WORK TO BE COMPLETED: Repeat the records below verbatim, and do not copy their pictures.

PROVIDED RECORDS section start

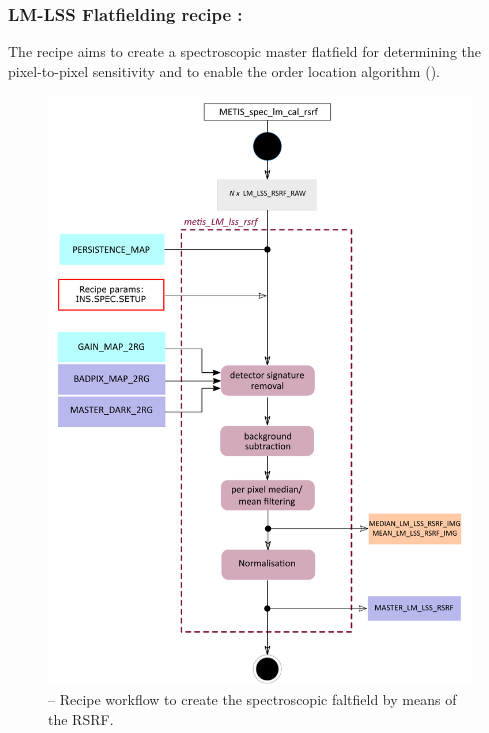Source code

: \subsubsection{LM-LSS Flatfielding recipe :}\label{rec:lsslmrsrf}
The recipe \hyperref[rec:lsslmrsrf]{} aims to create a spectroscopic master flatfield for determining the pixel-to-pixel sensitivity and to enable the order location algorithm (\hyperref[rec:lsslmtrace]{}).
\begin{figure}[ht]
  \centering
  \includegraphics[width=0.5\textheight]{figures/metis_lm_lss_rsrf_v0.74.pdf}
  \caption[Recipe: ]{ --
    Recipe workflow to create the spectroscopic faltfield by means of the \ac{RSRF}.}
  \label{Fig:rec_lm_lss_rsrf}
\end{figure}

PROVIDED RECORDS section end

SOLUTION TO THE PROBLEM:
Source code

: \subsubsection{LM-LSS Flatfielding recipe :}\label{rec:lsslmrsrf}
The recipe \hyperref[rec:lsslmrsrf]{} aims to create a spectroscopic master flatfield for determining the pixel-to-pixel sensitivity and to enable the order location algorithm (\hyperref[rec:lsslmtrace]{}).
\begin{figure}[ht]
  \centering
  \includegraphics[width=0.5\textheight]{figures/metis_lm_lss_rsrf_v0.74.pdf}
  \caption[Recipe: ]{ --
    Recipe workflow to create the spectroscopic faltfield by means of the \ac{RSRF}.}
  \label{Fig:rec_lm_lss_rsrf}
\end{figure}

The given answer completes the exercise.